Three 20-something women trying to figure out what it means to be lay, Catholic, and modern all at once.


January 24, 2009

Snapshot

Standing on the steps of the Supreme Court, looking up at the blindingly white courthouse, shining in the sun. The police officers stood at attention about 10 feet from the barrier, overlooking the crowd. They were stonyfaced, except for one, who smiled, and seemed glad we were all there.

To my left was the stage, with women telling their surprisingly mundane stories about the abortions they now regret. (The pro-abortion advocates scare us with back-alleys and poverty, but the reality is that most of these women are middle-class suburbanites: college students whose boyfriends pressured them, teenagers whose parents drove them to the abortionists.) To my right, a handful of counter-protestors, all engaged in heated, but civil debate with the pro-lifers.

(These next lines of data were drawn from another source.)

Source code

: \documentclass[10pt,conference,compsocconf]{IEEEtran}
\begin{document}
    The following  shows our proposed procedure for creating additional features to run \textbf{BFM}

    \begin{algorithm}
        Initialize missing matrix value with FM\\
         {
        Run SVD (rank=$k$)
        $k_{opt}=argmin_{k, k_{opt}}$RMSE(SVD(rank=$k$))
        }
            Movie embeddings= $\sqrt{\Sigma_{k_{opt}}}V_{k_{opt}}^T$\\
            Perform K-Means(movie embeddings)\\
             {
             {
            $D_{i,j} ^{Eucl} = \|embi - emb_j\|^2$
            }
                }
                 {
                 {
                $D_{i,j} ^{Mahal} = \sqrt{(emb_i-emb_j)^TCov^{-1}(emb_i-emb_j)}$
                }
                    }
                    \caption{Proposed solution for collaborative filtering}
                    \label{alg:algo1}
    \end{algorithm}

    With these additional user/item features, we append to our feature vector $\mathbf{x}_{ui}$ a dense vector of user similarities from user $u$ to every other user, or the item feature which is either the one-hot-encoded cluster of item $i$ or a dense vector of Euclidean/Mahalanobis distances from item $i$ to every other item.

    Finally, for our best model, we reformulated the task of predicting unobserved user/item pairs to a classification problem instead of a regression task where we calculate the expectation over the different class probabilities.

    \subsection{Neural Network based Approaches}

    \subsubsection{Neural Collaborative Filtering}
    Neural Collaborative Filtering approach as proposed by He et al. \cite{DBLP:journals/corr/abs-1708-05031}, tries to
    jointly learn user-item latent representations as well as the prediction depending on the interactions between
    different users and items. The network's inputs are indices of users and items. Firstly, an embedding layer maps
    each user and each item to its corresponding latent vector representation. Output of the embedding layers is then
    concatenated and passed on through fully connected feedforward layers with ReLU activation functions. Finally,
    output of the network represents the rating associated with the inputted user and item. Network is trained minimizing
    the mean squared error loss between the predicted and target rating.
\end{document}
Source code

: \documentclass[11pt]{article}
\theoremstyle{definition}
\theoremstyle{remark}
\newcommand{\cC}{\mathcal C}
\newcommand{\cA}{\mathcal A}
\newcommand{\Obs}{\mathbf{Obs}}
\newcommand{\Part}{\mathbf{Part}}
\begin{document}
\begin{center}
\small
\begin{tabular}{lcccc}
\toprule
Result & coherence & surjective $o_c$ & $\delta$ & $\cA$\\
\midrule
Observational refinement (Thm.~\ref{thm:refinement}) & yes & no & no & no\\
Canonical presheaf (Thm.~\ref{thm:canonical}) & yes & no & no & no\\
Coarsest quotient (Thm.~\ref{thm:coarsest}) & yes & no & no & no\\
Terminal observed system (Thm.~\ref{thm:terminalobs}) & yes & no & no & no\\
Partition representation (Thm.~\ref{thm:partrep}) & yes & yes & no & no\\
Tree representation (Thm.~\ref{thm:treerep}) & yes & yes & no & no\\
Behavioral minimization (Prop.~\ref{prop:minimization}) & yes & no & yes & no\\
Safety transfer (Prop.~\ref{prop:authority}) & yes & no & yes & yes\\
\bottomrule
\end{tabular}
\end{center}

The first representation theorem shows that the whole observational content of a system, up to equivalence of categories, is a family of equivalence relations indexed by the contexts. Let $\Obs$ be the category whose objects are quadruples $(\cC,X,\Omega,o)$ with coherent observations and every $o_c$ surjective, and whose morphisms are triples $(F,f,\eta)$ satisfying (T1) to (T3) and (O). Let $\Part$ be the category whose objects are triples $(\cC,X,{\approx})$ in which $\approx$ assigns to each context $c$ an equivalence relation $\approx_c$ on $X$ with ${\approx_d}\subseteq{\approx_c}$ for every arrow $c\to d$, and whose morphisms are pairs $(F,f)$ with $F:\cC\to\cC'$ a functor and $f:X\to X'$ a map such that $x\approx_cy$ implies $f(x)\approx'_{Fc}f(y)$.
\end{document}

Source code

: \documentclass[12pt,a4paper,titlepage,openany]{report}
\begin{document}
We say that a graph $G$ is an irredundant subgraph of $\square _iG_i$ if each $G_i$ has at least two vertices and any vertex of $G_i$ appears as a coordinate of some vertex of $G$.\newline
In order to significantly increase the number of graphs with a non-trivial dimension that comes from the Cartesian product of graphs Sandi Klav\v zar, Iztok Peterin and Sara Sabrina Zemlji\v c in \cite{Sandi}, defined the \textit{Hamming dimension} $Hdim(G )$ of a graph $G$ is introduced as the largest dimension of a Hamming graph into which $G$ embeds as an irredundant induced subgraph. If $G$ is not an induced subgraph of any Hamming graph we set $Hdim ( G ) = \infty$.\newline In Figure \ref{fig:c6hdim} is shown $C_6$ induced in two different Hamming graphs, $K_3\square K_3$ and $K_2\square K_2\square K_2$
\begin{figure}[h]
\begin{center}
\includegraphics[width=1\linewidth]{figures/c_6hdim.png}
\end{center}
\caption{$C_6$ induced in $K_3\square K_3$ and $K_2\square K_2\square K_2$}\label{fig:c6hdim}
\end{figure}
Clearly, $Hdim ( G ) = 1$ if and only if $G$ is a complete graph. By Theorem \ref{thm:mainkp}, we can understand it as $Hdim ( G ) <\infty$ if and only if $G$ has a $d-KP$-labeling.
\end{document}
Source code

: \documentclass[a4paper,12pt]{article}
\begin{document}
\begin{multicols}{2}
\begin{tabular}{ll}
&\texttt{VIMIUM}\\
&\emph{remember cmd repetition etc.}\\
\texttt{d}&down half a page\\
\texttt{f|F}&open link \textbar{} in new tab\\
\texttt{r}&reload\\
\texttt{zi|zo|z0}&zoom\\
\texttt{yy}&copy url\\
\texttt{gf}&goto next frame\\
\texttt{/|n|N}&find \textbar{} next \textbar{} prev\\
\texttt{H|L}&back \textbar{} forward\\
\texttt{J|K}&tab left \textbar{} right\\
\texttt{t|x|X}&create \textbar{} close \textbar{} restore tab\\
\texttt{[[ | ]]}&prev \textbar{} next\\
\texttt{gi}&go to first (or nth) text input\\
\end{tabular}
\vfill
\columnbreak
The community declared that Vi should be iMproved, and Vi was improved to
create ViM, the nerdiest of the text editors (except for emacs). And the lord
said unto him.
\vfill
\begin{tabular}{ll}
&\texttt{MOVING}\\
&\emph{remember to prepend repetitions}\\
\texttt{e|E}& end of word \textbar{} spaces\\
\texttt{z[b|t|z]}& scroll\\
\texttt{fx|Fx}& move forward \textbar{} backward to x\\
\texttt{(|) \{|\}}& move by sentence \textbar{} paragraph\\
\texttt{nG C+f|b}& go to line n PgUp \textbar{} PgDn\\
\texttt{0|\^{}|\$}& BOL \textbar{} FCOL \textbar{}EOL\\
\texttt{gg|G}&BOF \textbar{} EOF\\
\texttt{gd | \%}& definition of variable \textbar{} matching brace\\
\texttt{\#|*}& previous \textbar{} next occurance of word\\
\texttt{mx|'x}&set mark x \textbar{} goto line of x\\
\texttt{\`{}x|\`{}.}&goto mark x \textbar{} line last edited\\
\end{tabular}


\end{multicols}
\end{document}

Emotionally, I was completely detached, and saw little that moved me. I tried to concentrate on my rosary, and take comfort in the repeating words, solace in the words, and the mysteries of Christ's passion and death. But I was mostly just distracted, saying the words out of habit rather than love.

As I was standing there several women, young and old, even a nun, came forward and dropped a rose on the steps of the Supreme Court. A young photographer clicked away, trying to get the perfect angle, with a detached desire of photojournalistic realism. As he walked away two girls, about 16 years old, came forward, and dropped the roses, and one burst into tears, sobbing, as the other held her close rocking back and forth like a mother comforting a child.

I don't know why she cried, but I sure wish I could have joined her sorrow.